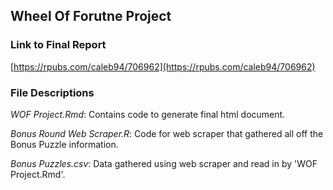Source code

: ## Wheel Of Forutne Project

### Link to Final Report
[https://rpubs.com/caleb94/706962](https://rpubs.com/caleb94/706962)

### File Descriptions
*WOF Project.Rmd*: Contains code to generate final html document.

*Bonus Round Web Scraper.R*: Code for web scraper that gathered all off the Bonus Puzzle information.

*Bonus Puzzles.csv*: Data gathered using web scraper and read in by 'WOF Project.Rmd'.

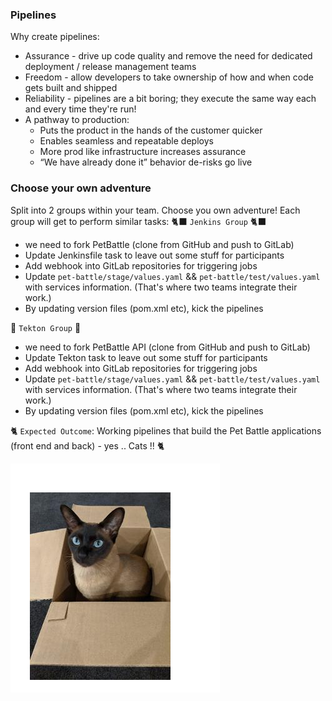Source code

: ### Pipelines

Why create pipelines:
* Assurance - drive up code quality and remove the need for dedicated deployment / release management teams
* Freedom - allow developers to take ownership of how and when code gets built and shipped
* Reliability - pipelines are a bit boring; they execute the same way each and every time they're run!
* A pathway to production:
    - Puts the product in the hands of the customer quicker
    - Enables seamless and repeatable deploys
    - More prod like infrastructure increases assurance
    - “We have already done it” behavior de-risks go live

### Choose your own adventure
Split into 2 groups within your team. Choose you own adventure! Each group will get to perform similar tasks:
🐈‍⬛ `Jenkins Group` 🐈‍⬛
- we need to fork PetBattle (clone from GitHub and push to GitLab)
- Update Jenkinsfile task to leave out some stuff for participants
- Add webhook into GitLab repositories for triggering jobs
- Update `pet-battle/stage/values.yaml` && `pet-battle/test/values.yaml` with services information. (That's where two teams integrate their work.)
- By updating version files (pom.xml etc), kick the pipelines

🐅 `Tekton Group` 🐅
- we need to fork PetBattle API (clone from GitHub and push to GitLab)
- Update Tekton task to leave out some stuff for participants
- Add webhook into GitLab repositories for triggering jobs
- Update `pet-battle/stage/values.yaml` && `pet-battle/test/values.yaml` with services information. (That's where two teams integrate their work.)
- By updating version files (pom.xml etc), kick the pipelines

🐈 `Expected Outcome`: Working pipelines that build the Pet Battle applications (front end and back) - yes .. Cats !! 🐈

![daisy-cat.png](images/daisy-cat.png)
+---+
GOAL OF THE EXERCISE =>
The reply must contain every entry above, exactly as written, and none of the pictures.

THE COMPLETED TASK =>
Source code

: ## Wheel Of Forutne Project

### Link to Final Report
[https://rpubs.com/caleb94/706962](https://rpubs.com/caleb94/706962)

### File Descriptions
*WOF Project.Rmd*: Contains code to generate final html document.

*Bonus Round Web Scraper.R*: Code for web scraper that gathered all off the Bonus Puzzle information.

*Bonus Puzzles.csv*: Data gathered using web scraper and read in by 'WOF Project.Rmd'.

Source code

: ### Pipelines

Why create pipelines:
* Assurance - drive up code quality and remove the need for dedicated deployment / release management teams
* Freedom - allow developers to take ownership of how and when code gets built and shipped
* Reliability - pipelines are a bit boring; they execute the same way each and every time they're run!
* A pathway to production:
    - Puts the product in the hands of the customer quicker
    - Enables seamless and repeatable deploys
    - More prod like infrastructure increases assurance
    - “We have already done it” behavior de-risks go live

### Choose your own adventure
Split into 2 groups within your team. Choose you own adventure! Each group will get to perform similar tasks:
🐈‍⬛ `Jenkins Group` 🐈‍⬛
- we need to fork PetBattle (clone from GitHub and push to GitLab)
- Update Jenkinsfile task to leave out some stuff for participants
- Add webhook into GitLab repositories for triggering jobs
- Update `pet-battle/stage/values.yaml` && `pet-battle/test/values.yaml` with services information. (That's where two teams integrate their work.)
- By updating version files (pom.xml etc), kick the pipelines

🐅 `Tekton Group` 🐅
- we need to fork PetBattle API (clone from GitHub and push to GitLab)
- Update Tekton task to leave out some stuff for participants
- Add webhook into GitLab repositories for triggering jobs
- Update `pet-battle/stage/values.yaml` && `pet-battle/test/values.yaml` with services information. (That's where two teams integrate their work.)
- By updating version files (pom.xml etc), kick the pipelines

🐈 `Expected Outcome`: Working pipelines that build the Pet Battle applications (front end and back) - yes .. Cats !! 🐈

![daisy-cat.png](images/daisy-cat.png)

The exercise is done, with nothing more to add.